VENTURA: Well, you know, Pat Buchanan needs that money, because according to my sources he still owes a million and a half dollars from his last campaign, and he needs to be able to pay off that debt. So, that's probably one of the big motivating factors that made him to go after the Reform Party nomination.
I don't care, Wolf. I've left the party. I want nothing more to do with them. I encouraged Donald Trump not to seek their presidential nomination, and he concurred with that and he's not going to do that now.
So you know, Pat Buchanan might get $12 1/2 million, but I don't believe he's going to be any force in this election, because he doesn't have that many supporters. And he's just got this little tiny group in the Reform Party now, or what's left of it.
To me, it's in shambles anyway.
BLITZER: Well, do you think that there's still a possibility that the founder of the Reform Party, Ross Perot, will come back, come out of, if you will, retirement, and try to lead that party a third time?

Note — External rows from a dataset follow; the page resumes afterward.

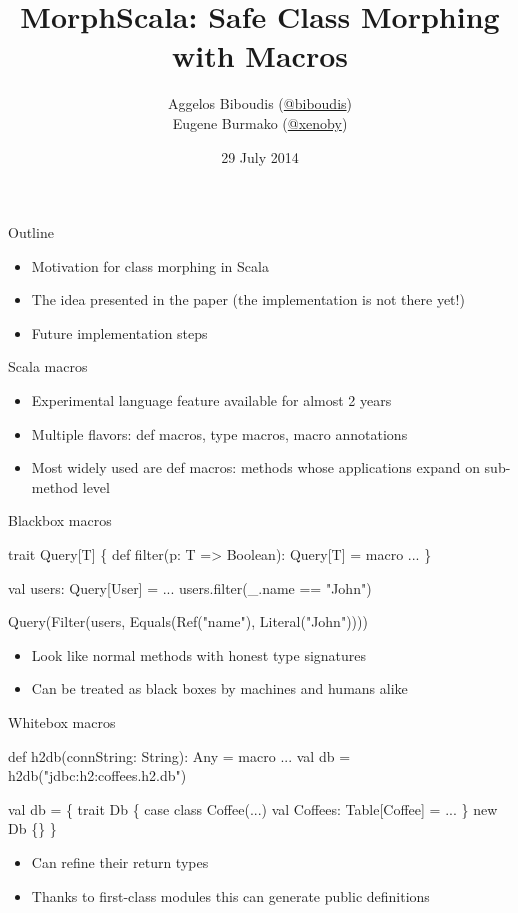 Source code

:\documentclass[svgnames,dvipsnames,hyperref={bookmarks=false},usepdftitle=false]{beamer}
\title{MorphScala: Safe Class Morphing with Macros}
\author{Aggelos Biboudis (\href{https://twitter.com/biboudis}{@biboudis})\\ Eugene Burmako (\href{https://twitter.com/xeno_by}{@xeno{\textunderscore}by})}
\institute{University of Athens\\ \'Ecole Polytechnique F\'ed\'erale de Lausanne}
\date{29 July 2014}
\begin{document}
\titleframe

\begin{frame}{Outline}
\begin{itemize}
\item Motivation for class morphing in Scala
\item The idea presented in the paper (the implementation is not there yet!)
\item Future implementation steps
\end{itemize}
\end{frame}


\begin{frame}{Scala macros}
\begin{itemize}
\item Experimental language feature available for almost 2 years
\item Multiple flavors: def macros, type macros, macro annotations
\item Most widely used are def macros: methods whose applications expand on sub-method level
\end{itemize}
\end{frame}

\begin{frame}[fragile]{Blackbox macros}
\begin{semiverbatim}
trait Query[T] \{
  \alert{def filter(p: T => Boolean): Query[T] = macro ...}
\}

val users: Query[User] = ...
users\alert{.filter(}_.name == "John"\alert{)}


                          \arrowdown

Query(Filter(users, Equals(Ref("name"), Literal("John"))))

\end{semiverbatim}

\begin{itemize}
\item Look like normal methods with honest type signatures
\item Can be treated as black boxes by machines and humans alike
\end{itemize}
\end{frame}

\begin{frame}[fragile]{Whitebox macros}
\begin{semiverbatim}
\alert{def h2db(connString: String): Any = macro ...}
val db = \alert{h2db(}"jdbc:h2:coffees.h2.db"\alert{)}

                          \arrowdown

val db = \{
  trait Db \{
    case class Coffee(...)
    val Coffees: Table[Coffee] = ...
  \}
  new Db \{\}
\}

\end{semiverbatim}

\begin{itemize}
\item Can refine their return types
\item Thanks to first-class modules this can generate public definitions
\end{itemize}
\end{frame}
\end{document}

VENTURA: Oh, I think that's definitely a possibility. I think that may be in the picture all along. And he may cut Buchanan right off at the knees, just like what happened in '96 when we had Governor Dick Lamm all set to be our presidential nominee and the Perot people came out of the woodwork and cut Dick Lamm off at the knees.
BLITZER: And governor, just to nail that one point, as far as the year 2000, Jesse Ventura being a presidential candidate is concerned, the answer is... VENTURA: No. And not even -- not even a vice presidential candidate, although I did say that if Senator McCain were to call me -- which he's not going to, because he's a Republican -- I certainly respect the man enough that I would sure listen to him, because I respect him as a person and I respect him for everything he's done in his life.
BLITZER: And it's even though you're not formally supporting anyone, that does come pretty close to an informal endorsement.
VENTURA: No, it doesn't. No, no, no. You are not going to drag me in on that one, Wolf. When I endorse someone, you'll know about it. I'll make sure of that.
BLITZER: And I'm sure the whole world will know about it as well.
Governor Jesse Ventura, always good to have you on THE WORLD TODAY. Thank you so much for spending some time with us.
VENTURA: Thank you, Wolf. Look forward to doing it again.